Provided entries>
⁂
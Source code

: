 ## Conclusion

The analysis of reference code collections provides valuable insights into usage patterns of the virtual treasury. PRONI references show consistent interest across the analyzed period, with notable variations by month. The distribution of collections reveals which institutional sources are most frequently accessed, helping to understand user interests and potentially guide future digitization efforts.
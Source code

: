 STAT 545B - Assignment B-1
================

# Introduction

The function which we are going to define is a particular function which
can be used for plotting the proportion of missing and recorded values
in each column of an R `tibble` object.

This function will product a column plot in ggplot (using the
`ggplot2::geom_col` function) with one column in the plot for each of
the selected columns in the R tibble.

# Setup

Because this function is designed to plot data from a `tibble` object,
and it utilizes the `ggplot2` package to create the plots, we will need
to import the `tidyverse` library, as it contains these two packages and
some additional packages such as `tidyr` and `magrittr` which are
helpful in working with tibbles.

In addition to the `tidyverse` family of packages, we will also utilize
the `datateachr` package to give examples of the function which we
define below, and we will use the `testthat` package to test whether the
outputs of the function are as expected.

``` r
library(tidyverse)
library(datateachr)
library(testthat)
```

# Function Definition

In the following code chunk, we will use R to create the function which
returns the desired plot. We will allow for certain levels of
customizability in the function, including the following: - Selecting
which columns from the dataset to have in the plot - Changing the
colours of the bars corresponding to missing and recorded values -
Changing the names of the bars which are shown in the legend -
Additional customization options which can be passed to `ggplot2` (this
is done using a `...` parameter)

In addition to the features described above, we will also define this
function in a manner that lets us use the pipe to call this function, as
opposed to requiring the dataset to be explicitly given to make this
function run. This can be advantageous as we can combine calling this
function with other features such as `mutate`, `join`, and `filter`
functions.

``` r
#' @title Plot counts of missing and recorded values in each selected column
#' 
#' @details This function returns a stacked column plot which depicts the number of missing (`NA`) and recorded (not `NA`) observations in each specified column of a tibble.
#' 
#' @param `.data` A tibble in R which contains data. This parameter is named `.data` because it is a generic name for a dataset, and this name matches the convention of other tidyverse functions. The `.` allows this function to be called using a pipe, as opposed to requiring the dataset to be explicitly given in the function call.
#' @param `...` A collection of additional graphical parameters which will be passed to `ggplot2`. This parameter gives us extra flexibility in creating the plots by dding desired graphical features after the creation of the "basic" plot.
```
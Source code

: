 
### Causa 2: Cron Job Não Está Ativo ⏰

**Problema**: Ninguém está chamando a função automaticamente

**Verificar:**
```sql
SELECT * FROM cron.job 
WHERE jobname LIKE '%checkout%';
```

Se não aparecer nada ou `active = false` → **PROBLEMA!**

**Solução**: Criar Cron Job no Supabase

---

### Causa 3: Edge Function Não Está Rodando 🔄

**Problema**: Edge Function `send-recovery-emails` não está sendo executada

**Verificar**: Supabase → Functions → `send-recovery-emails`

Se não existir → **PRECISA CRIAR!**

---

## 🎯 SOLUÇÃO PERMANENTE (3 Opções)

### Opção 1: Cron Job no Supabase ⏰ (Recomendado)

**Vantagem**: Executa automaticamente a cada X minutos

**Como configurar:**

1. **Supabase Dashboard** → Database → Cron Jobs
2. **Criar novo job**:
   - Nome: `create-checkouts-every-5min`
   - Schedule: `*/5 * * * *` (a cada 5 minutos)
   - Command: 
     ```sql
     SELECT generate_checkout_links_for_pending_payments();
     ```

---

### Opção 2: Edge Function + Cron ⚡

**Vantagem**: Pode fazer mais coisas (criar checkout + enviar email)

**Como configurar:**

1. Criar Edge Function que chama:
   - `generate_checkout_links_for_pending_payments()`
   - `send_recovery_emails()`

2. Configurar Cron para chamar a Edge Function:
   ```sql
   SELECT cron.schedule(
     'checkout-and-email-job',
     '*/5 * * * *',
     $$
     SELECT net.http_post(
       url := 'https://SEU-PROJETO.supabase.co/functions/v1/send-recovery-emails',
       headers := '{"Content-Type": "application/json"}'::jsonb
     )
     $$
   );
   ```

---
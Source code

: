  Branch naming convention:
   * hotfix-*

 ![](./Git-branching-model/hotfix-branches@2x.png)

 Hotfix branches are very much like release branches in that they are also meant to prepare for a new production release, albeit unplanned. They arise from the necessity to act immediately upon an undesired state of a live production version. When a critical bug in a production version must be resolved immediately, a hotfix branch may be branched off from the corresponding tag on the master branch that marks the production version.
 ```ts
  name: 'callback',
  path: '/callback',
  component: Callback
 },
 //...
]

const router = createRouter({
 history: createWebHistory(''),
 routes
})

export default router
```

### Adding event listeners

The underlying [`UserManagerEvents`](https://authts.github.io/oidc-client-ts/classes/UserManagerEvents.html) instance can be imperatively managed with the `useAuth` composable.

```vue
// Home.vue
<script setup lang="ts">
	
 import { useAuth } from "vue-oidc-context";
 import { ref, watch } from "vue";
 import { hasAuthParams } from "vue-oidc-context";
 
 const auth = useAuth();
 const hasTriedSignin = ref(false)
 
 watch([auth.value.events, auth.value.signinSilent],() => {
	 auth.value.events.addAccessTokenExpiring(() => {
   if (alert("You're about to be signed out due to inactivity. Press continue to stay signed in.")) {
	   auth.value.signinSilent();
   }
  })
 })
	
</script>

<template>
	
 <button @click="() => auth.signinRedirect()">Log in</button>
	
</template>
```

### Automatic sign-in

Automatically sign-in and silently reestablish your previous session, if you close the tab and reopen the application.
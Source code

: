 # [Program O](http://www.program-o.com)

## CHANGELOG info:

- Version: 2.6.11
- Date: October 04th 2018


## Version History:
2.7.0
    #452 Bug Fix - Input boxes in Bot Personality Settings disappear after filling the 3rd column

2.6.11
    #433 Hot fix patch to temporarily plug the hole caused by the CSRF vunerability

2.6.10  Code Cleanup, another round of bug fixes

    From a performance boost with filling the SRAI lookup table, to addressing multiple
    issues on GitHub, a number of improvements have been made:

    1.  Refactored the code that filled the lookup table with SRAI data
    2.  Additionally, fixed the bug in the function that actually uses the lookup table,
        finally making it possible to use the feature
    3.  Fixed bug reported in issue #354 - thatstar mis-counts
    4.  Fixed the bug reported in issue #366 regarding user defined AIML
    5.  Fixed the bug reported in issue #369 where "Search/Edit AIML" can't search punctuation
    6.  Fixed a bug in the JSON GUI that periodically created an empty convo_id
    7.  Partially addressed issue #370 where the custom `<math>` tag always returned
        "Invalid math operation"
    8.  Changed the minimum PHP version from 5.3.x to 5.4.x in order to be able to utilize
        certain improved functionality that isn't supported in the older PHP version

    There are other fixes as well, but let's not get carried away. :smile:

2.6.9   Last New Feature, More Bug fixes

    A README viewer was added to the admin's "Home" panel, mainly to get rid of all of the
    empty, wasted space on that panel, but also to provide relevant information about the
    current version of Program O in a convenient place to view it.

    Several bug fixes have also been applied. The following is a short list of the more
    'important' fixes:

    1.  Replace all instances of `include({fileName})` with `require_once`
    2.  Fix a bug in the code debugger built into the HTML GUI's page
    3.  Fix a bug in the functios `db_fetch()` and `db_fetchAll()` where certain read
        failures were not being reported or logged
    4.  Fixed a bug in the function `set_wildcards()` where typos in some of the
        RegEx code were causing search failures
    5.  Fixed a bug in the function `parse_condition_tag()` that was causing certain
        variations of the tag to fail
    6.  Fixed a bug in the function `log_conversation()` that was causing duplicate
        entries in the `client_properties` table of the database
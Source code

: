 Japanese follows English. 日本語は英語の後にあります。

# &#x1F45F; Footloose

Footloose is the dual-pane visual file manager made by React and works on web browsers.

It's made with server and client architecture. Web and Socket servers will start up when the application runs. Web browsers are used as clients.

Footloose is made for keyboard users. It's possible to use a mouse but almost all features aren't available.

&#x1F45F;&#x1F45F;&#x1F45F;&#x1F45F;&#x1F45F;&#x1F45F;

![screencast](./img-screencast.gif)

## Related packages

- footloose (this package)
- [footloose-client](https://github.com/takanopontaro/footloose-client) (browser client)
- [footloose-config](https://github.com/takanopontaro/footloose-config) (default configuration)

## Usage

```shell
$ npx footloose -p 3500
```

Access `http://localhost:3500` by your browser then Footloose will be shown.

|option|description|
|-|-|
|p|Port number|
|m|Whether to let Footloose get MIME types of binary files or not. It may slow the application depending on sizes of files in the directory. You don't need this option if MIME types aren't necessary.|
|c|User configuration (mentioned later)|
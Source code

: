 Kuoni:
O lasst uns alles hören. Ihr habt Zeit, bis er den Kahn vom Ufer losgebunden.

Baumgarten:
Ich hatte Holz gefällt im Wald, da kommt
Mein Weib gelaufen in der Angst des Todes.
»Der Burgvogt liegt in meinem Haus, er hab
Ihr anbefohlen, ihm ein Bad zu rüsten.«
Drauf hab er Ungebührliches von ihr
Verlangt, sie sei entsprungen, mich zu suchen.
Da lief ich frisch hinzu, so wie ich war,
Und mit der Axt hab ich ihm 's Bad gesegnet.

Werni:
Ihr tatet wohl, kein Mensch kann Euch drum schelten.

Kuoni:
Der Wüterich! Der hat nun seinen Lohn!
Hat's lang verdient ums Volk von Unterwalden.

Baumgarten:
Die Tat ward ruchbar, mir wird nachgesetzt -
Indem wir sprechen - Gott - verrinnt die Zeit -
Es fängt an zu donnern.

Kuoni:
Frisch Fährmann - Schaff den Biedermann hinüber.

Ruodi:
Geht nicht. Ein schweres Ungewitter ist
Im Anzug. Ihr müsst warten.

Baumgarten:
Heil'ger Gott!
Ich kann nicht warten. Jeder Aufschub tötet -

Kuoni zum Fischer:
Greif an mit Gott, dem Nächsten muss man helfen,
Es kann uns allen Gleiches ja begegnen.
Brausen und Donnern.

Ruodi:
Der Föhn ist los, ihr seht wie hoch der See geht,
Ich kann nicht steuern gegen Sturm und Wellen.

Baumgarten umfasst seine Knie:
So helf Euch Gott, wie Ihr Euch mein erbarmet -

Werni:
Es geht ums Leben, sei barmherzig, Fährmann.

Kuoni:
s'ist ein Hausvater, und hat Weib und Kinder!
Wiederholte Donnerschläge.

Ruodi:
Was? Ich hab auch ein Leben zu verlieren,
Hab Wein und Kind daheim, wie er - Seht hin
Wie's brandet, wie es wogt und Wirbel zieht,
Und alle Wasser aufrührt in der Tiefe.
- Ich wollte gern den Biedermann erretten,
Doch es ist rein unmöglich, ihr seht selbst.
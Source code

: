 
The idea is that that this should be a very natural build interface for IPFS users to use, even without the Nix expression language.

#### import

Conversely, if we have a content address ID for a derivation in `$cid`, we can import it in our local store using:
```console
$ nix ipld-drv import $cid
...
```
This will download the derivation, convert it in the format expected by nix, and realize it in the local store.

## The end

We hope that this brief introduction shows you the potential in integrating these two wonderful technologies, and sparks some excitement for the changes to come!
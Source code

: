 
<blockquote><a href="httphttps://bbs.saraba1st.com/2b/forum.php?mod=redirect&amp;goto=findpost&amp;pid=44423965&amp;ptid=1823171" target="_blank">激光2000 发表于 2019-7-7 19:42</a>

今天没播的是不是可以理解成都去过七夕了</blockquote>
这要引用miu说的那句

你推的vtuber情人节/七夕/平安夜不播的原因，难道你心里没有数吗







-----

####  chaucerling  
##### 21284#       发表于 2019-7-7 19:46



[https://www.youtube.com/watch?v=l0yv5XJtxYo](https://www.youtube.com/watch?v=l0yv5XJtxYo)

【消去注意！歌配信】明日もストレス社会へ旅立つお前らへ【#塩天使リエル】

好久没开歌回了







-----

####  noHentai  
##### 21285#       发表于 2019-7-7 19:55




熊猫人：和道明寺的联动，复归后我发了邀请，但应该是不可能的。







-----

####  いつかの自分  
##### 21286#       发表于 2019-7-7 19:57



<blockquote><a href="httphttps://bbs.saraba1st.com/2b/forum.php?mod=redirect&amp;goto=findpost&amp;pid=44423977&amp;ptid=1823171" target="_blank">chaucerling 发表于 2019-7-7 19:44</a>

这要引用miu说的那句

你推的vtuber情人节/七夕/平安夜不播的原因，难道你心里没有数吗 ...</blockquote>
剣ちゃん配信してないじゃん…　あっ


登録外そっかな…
⁂
Directions> The expected answer is a copy of each line above containing "certain".

Response area>
returns the desired plot. We will allow for certain levels of
        certain improved functionality that isn't supported in the older PHP version
    3.  Fix a bug in the functios `db_fetch()` and `db_fetchAll()` where certain read
    5.  Fixed a bug in the function `parse_condition_tag()` that was causing certain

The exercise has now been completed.